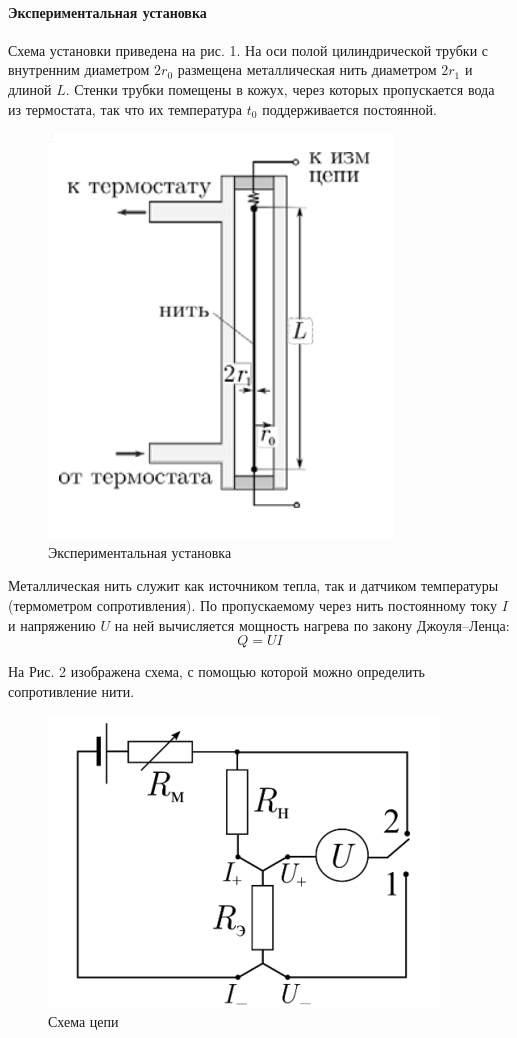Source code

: \documentclass[a4paper,12pt]{article}
\begin{document}
\paragraph{Экспериментальная установка\\}
Схема установки приведена на рис. 1. На оси
полой цилиндрической трубки с внутренним
диаметром $2r_0$ размещена металлическая нить диаметром $2r_1$ и длиной $L$. Стенки трубки помещены в кожух, через которых пропускается вода из термостата, так что их температура $t_0$ поддерживается постоянной. 
\begin{figure}[h]
    \centering
    \includegraphics[width=0.5\linewidth]{Установка.png}
    \caption{Экспериментальная установка}
    \label{fig:my_label}
\end{figure}

Металлическая нить служит как источником тепла, так и датчиком температуры (термометром сопротивления). По пропускаемому через нить постоянному току $I$ и напряжению $U$ на ней вычисляется мощность нагрева по закону Джоуля–Ленца:
\begin{equation}
    Q=UI
\end{equation}

На Рис. 2 изображена схема, с помощью которой можно определить сопротивление нити.

\begin{figure}[h]
    \centering
    \includegraphics[width=0.5\linewidth]{схема.png}
    \caption{Схема цепи}
    \label{fig:my_label}
\end{figure}
\newpage
\end{document}
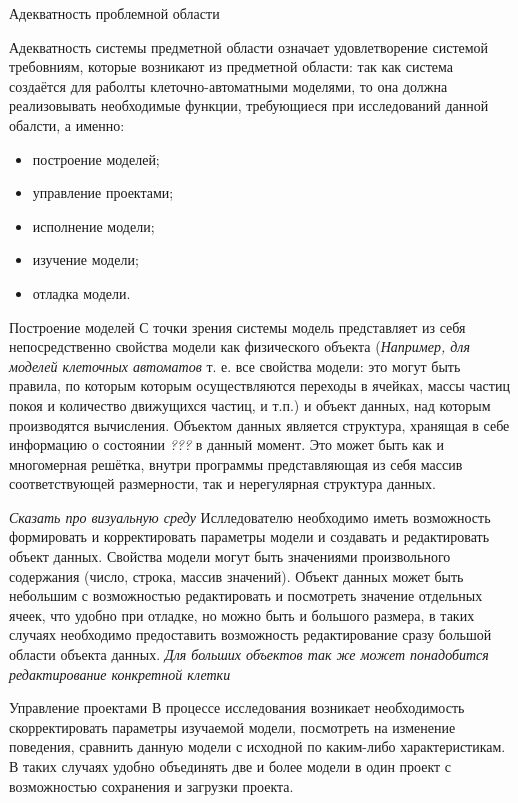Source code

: \documentclass[a4paper,12pt]{extarticle}
\begin{document}
\begin{subsection}{Адекватность проблемной области}
    \label{sec:requirements-adequacy}

    Адекватность системы предметной области означает удовлетворение системой требовниям, которые возникают из предметной области: так как система создаётся для раболты клеточно-автоматными моделями, то она должна реализовывать необходимые функции, требующиеся при исследований данной обалсти, а именно:
    \begin{itemize}
        \item построение моделей;
        \item управление проектами;
        \item исполнение модели;
        \item изучение модели;
        \item отладка модели.
    \end{itemize}

    \begin{subsubsection}{Построение моделей}
        С точки зрения системы модель представляет из себя непосредственно свойства модели как физического объекта (\textit{Например, для моделей клеточных автоматов} т. е. все свойства модели: это могут быть правила, по которым которым осуществляются переходы в ячейках, массы частиц покоя и количество движущихся частиц, и т.п.) и объект данных, над которым производятся вычисления. Объектом данных является структура, хранящая в себе информацию о состоянии \textit{???} в данный момент. Это может быть как и многомерная решётка, внутри программы представляющая из себя массив соответствующей размерности, так и нерегулярная структура данных.
        
        \textit{Сказать про визуальную среду} Ислледователю необходимо иметь возможность формировать и корректировать параметры модели и создавать и редактировать объект данных. Свойства модели могут быть значениями произвольного содержания (число, строка, массив значений). Объект данных может быть небольшим с возможностью редактировать и посмотреть значение отдельных ячеек, что удобно при отладке, но можно быть и большого размера, в таких случаях необходимо предоставить возможность редактирование сразу большой области объекта данных. \textit{Для больших объектов так же может понадобится редактирование конкретной клетки}
    \end{subsubsection}
        
    \begin{subsubsection}{Управление проектами}
        В процессе исследования возникает необходимость скорректировать параметры изучаемой модели, посмотреть на изменение поведения, сравнить данную модели с исходной по каким-либо характеристикам. В таких случаях удобно объединять две и более модели в один проект с возможностью сохранения и загрузки проекта. 
        

\end{subsubsection}
\end{subsection}
\end{document}

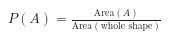 \documentclass[preview]{standalone}
\begin{document}
\begin{align*}
P(A) = \frac{\text{Area}(A)}{\text{Area}(\text{whole shape})}
\end{align*}
\end{document}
※ ※ ※
◆ **What is needed**
Show the lines above with "посмотреть".

◆ **Expected answer**
        \textit{Сказать про визуальную среду} Ислледователю необходимо иметь возможность формировать и корректировать параметры модели и создавать и редактировать объект данных. Свойства модели могут быть значениями произвольного содержания (число, строка, массив значений). Объект данных может быть небольшим с возможностью редактировать и посмотреть значение отдельных ячеек, что удобно при отладке, но можно быть и большого размера, в таких случаях необходимо предоставить возможность редактирование сразу большой области объекта данных. \textit{Для больших объектов так же может понадобится редактирование конкретной клетки}
        В процессе исследования возникает необходимость скорректировать параметры изучаемой модели, посмотреть на изменение поведения, сравнить данную модели с исходной по каким-либо характеристикам. В таких случаях удобно объединять две и более модели в один проект с возможностью сохранения и загрузки проекта. 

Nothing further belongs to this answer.